Kırıkkale´de doğuştan görme engelli Türk Dili ve Edebiyatı öğretmeni Nefise Aktaş Dağ, öğrencilerinin dünyasına ışık oluyor. Kırıkkale Şehit Ali Tonga Mesleki ve Teknik Anadolu Lisesinde Türk Dili ve Edebiyatı öğretmenliği yapan Dağ, hayali olan öğretmenliği yapmanın mutluluğunu yaşıyor.
ÖĞRETMENLİK YAPIYOR
Yıldız Teknik Üniversitesi Türk Dili ve Edebiyatı Bölümü mezunu Dağ, İstanbul´da 5 yıllık memuriyet hayatının ardından KPSS´ye girerek 4,5 yıl önce çok istediği öğretmenlik hayaline kavuştu. Nefise Aktaş Dağ, yaptığı açıklamada, öğretmenliği hep yapmak istediğini söyleyerek, "Öğrendiğim bilgilerin artık bana çok ağır geldiğini hissedip tekrar KPSS´ye hazırlanıp öğretmenliğe geçmek istedim. Kendi mesleğimi yapmak istedim çünkü bildiklerimi birilerine aktarmak istedim ve oldu. Bu sayede İstanbul´dan memleketime geldim." diye konuştu.Dağ, ailesinde 4 kardeşten tek görme engelli bireyin kendisi olduğunu aktardı.
AİLESİ DESTEK OLUYOR
Ailesinin hiçbir zaman, "Sen görme engellisin, şunu yapamazsın, bunu yapamazsın" demediğini dile getiren Dağ, şöyle devam etti:"Onlar her zaman benim yapacağıma inandılar ve beni buna inandırdılar.
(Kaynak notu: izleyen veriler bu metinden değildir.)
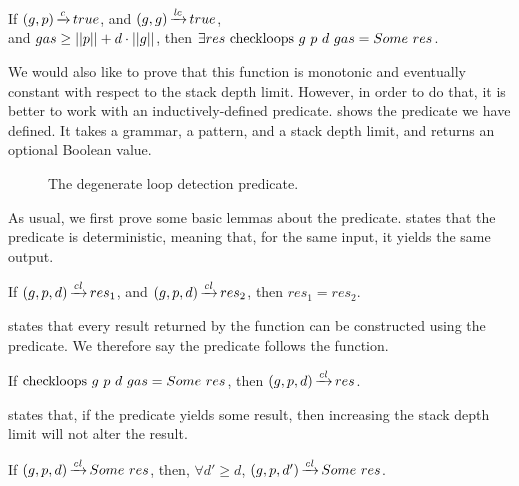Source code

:\begin{lemma}%
    If $(g,p) \operatorname{\xrightarrow{\mathit{c}}} true$,
    and $(g,g) \operatorname{\xrightarrow{\mathit{lc}}} true$, \\
    and $gas \ge ||p|| + d \cdot ||g||$,
    then $\exists res\ \checkloopscomp{g}{p}{d}{gas} = \Some res$.
    \label{lemma:checkloops-termination}
\end{lemma}

We would also like to prove that
this function is monotonic and
eventually constant with
respect to the stack depth limit.
However, in order to do that,
it is better to work with
an inductively-defined predicate.
 shows
the predicate we have defined.
It takes a grammar,
a pattern,
and a stack depth limit,
and returns an optional Boolean value.

\begin{figure}
    \centering
    
    \caption{The degenerate loop detection predicate.}
    \label{fig:checkloops}
\end{figure}

As usual, we first prove
some basic lemmas about the predicate.
states that the predicate
is deterministic,
meaning that, for the same input,
it yields the same output.

\begin{lemma}
    If $(g,p,d) \operatorname{\xrightarrow{\mathit{cl}}} res_1$,
    and $(g,p,d) \operatorname{\xrightarrow{\mathit{cl}}} res_2$,
    then $res_1 = res_2$.
    \label{lemma:checkloops-determinism}
\end{lemma}

states that every result returned by the function
can be constructed using the predicate.
We therefore say the predicate follows
the function.

\begin{lemma}
    If $\text{checkloops}\ g\ p\ d\ gas = Some\ res$,
    then $(g,p,d) \operatorname{\xrightarrow{\mathit{cl}}} res$.
    \label{lemma:checkloops-follows}
\end{lemma}

states that, if the predicate yields some result,
then increasing the stack depth limit
will not alter the result.

\begin{lemma}%
    If $(g,p,d) \operatorname{\xrightarrow{\mathit{cl}}} Some\ res$,
    then, $\forall d' \ge d$,
    $(g,p,d') \operatorname{\xrightarrow{\mathit{cl}}} Some\ res$.
    \label{lemma:checkloops-d-increase-no-overflow}
\end{lemma}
Ben buna inandığım için bir şeyleri başardım. İlk ve ortaokulu Ankara Göreneller Görme Engelliler Okulunda okudum. Lise ve üniversite bizde kaynaştırmalı eğitim oluyor. Liseyi Kırıkkale´de, üniversiteyi de İstanbul´da Yıldız Teknik Üniversitesinde okudum. Bu, benim için bir devrimdi. İstanbul gibi bir kente kız gönderiyorsun ve görme engelli bir kız. Bu, her ailenin yapabileceği bir şey değildi. Ailem başarabileceğime inandığı ve güvendiği için gönderdi? dedi.
HER ÖĞRENCİ BİR DÜNYA
Dağ, hayatı orada öğrendiğini, tek başına bir şeyleri yapabilmenin, yaşam mücadelesini verebilmenin haklı gururunu ve mutluluğunu yaşadığını belirterek, "Çünkü bir insan kendi işini kendisi yaptığı zaman mutlu olur ve o zaman kendine güven duyar. Ben bununla beraber öz güven sahibi oldum, birilerinin hayatına yön vermem gerektiğinin kararını verdim çünkü her öğrenci ve her insan, bir dünya. Ben o dünyanın kapılarından girmek istedim. Çok şükür sınavı kazanınca oldu." ifadelerini kullandı.Gözündeki ağrıların ameliyat olmadan son bulmadığını anlatan Dağ, "O yüzden doğumumdan 7 yaşına kadar 7 defa ameliyat oldum. Nihayetinde göz tansiyonu düşürüldü ve ağrılarım kesildi. Sonrasında bir ameliyat sürecim olmadı. Zaten tıbbi olarak gözlerimin görmesi gibi bir durum yok çünkü gözden beyne giden damar yok." dedi.
ONLARA YARDIMCI OLUYOR
Dağ, ders anlatmak için kabartma ekran olarak da geçen "BrailleMe" cihazı kullandığını söyledi. Evde öğrencilere hangi konuyu anlatacağının hazırlığını yaptığını ve bilgisayar üzerinden ekran okuyucu program yardımıyla da hazırlandığını anlatan Dağ, şunları kaydetti:"Sonra bu cihaza aktarırım ve kabartmaya çevirir. Sözel de bir ders olduğu için yazanları buradan okurum. Öğrenciler defterlerine yazarlar. Onlar bana yardımcı olmak için değil, ben onlara yardımcı olmak için buradayım. Bu sınıfa giriyor olmamı bile onlar için hayata hazırlık olarak düşünüyorum. Belki de çoğunun benden önce görme engelli bir tanıdığı yoktu. İnsanların engellilere karşı zihinlerinde, ´Bir şey yapamaz, evde oturur dışarı çıkamaz, insanlara muhtaçtır.´ algısı var. Ben bunu yıkmış oldum. Mezun ettiğim ve üniversiteye giden öğrencilerim var. Halen takiplerini yapıyorum çünkü onların hayatına dokundum ve elimi hayatlarından çekmek istemiyorum."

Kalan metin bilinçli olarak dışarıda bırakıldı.